→ TASK GOAL:
Go through the listing and copy every line word for word.

→ EXERCISE MATERIALS:
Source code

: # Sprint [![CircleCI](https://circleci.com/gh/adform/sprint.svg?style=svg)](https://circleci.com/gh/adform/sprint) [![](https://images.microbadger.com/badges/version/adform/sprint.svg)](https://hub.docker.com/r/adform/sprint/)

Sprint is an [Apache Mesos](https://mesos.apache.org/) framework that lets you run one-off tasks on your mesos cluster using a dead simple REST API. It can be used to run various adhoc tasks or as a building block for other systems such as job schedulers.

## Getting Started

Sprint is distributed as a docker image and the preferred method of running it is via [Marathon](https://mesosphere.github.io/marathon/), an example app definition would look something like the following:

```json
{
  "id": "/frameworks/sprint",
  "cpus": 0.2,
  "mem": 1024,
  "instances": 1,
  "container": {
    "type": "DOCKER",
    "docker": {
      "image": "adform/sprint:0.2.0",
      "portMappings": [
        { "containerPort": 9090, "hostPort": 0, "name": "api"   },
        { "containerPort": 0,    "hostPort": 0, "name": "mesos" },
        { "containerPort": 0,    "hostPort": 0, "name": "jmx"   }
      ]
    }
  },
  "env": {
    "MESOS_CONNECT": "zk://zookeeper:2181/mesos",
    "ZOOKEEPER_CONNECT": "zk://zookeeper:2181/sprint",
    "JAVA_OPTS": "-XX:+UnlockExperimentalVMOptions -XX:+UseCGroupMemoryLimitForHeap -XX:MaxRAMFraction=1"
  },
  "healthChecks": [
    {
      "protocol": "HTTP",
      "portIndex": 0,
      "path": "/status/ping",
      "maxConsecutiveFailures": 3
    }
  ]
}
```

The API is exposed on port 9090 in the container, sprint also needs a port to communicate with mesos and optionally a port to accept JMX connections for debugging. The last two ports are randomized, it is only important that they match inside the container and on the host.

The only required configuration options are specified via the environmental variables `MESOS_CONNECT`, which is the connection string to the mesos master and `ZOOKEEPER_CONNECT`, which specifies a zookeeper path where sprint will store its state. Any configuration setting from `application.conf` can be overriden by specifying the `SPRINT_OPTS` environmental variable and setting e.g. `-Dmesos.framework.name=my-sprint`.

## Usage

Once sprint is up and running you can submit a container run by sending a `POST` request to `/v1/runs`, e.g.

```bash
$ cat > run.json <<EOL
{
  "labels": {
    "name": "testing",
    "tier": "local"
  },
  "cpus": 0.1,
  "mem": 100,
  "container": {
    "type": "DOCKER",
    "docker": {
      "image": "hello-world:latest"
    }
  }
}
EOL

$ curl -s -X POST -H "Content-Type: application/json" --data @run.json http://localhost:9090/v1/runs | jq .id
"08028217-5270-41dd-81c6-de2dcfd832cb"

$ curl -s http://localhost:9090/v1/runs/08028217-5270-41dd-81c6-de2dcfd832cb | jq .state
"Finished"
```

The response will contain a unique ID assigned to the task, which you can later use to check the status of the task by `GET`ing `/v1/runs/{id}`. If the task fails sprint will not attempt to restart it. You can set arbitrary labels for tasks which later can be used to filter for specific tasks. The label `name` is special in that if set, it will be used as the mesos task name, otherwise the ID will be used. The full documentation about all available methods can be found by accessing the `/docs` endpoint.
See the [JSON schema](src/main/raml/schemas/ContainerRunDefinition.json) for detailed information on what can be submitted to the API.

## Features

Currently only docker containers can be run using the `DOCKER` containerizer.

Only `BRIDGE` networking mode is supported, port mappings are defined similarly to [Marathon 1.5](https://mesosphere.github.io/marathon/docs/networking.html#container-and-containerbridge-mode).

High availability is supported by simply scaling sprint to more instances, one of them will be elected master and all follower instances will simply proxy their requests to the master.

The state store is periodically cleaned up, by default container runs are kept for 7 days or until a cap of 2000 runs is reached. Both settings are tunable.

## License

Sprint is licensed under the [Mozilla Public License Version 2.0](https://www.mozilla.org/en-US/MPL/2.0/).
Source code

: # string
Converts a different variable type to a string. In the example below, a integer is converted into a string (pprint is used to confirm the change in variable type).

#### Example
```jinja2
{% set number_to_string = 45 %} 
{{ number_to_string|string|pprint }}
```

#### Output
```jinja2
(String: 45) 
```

→ WRITTEN REPLY:
Source code

: # Sprint [![CircleCI](https://circleci.com/gh/adform/sprint.svg?style=svg)](https://circleci.com/gh/adform/sprint) [![](https://images.microbadger.com/badges/version/adform/sprint.svg)](https://hub.docker.com/r/adform/sprint/)

Sprint is an [Apache Mesos](https://mesos.apache.org/) framework that lets you run one-off tasks on your mesos cluster using a dead simple REST API. It can be used to run various adhoc tasks or as a building block for other systems such as job schedulers.

## Getting Started

Sprint is distributed as a docker image and the preferred method of running it is via [Marathon](https://mesosphere.github.io/marathon/), an example app definition would look something like the following:

```json
{
  "id": "/frameworks/sprint",
  "cpus": 0.2,
  "mem": 1024,
  "instances": 1,
  "container": {
    "type": "DOCKER",
    "docker": {
      "image": "adform/sprint:0.2.0",
      "portMappings": [
        { "containerPort": 9090, "hostPort": 0, "name": "api"   },
        { "containerPort": 0,    "hostPort": 0, "name": "mesos" },
        { "containerPort": 0,    "hostPort": 0, "name": "jmx"   }
      ]
    }
  },
  "env": {
    "MESOS_CONNECT": "zk://zookeeper:2181/mesos",
    "ZOOKEEPER_CONNECT": "zk://zookeeper:2181/sprint",
    "JAVA_OPTS": "-XX:+UnlockExperimentalVMOptions -XX:+UseCGroupMemoryLimitForHeap -XX:MaxRAMFraction=1"
  },
  "healthChecks": [
    {
      "protocol": "HTTP",
      "portIndex": 0,
      "path": "/status/ping",
      "maxConsecutiveFailures": 3
    }
  ]
}
```

The API is exposed on port 9090 in the container, sprint also needs a port to communicate with mesos and optionally a port to accept JMX connections for debugging. The last two ports are randomized, it is only important that they match inside the container and on the host.

The only required configuration options are specified via the environmental variables `MESOS_CONNECT`, which is the connection string to the mesos master and `ZOOKEEPER_CONNECT`, which specifies a zookeeper path where sprint will store its state. Any configuration setting from `application.conf` can be overriden by specifying the `SPRINT_OPTS` environmental variable and setting e.g. `-Dmesos.framework.name=my-sprint`.

## Usage

Once sprint is up and running you can submit a container run by sending a `POST` request to `/v1/runs`, e.g.

```bash
$ cat > run.json <<EOL
{
  "labels": {
    "name": "testing",
    "tier": "local"
  },
  "cpus": 0.1,
  "mem": 100,
  "container": {
    "type": "DOCKER",
    "docker": {
      "image": "hello-world:latest"
    }
  }
}
EOL

$ curl -s -X POST -H "Content-Type: application/json" --data @run.json http://localhost:9090/v1/runs | jq .id
"08028217-5270-41dd-81c6-de2dcfd832cb"

$ curl -s http://localhost:9090/v1/runs/08028217-5270-41dd-81c6-de2dcfd832cb | jq .state
"Finished"
```

The response will contain a unique ID assigned to the task, which you can later use to check the status of the task by `GET`ing `/v1/runs/{id}`. If the task fails sprint will not attempt to restart it. You can set arbitrary labels for tasks which later can be used to filter for specific tasks. The label `name` is special in that if set, it will be used as the mesos task name, otherwise the ID will be used. The full documentation about all available methods can be found by accessing the `/docs` endpoint.
See the [JSON schema](src/main/raml/schemas/ContainerRunDefinition.json) for detailed information on what can be submitted to the API.

## Features

Currently only docker containers can be run using the `DOCKER` containerizer.

Only `BRIDGE` networking mode is supported, port mappings are defined similarly to [Marathon 1.5](https://mesosphere.github.io/marathon/docs/networking.html#container-and-containerbridge-mode).

High availability is supported by simply scaling sprint to more instances, one of them will be elected master and all follower instances will simply proxy their requests to the master.

The state store is periodically cleaned up, by default container runs are kept for 7 days or until a cap of 2000 runs is reached. Both settings are tunable.

## License

Sprint is licensed under the [Mozilla Public License Version 2.0](https://www.mozilla.org/en-US/MPL/2.0/).
Source code

: # string
Converts a different variable type to a string. In the example below, a integer is converted into a string (pprint is used to confirm the change in variable type).

#### Example
```jinja2
{% set number_to_string = 45 %} 
{{ number_to_string|string|pprint }}
```

#### Output
```jinja2
(String: 45) 
```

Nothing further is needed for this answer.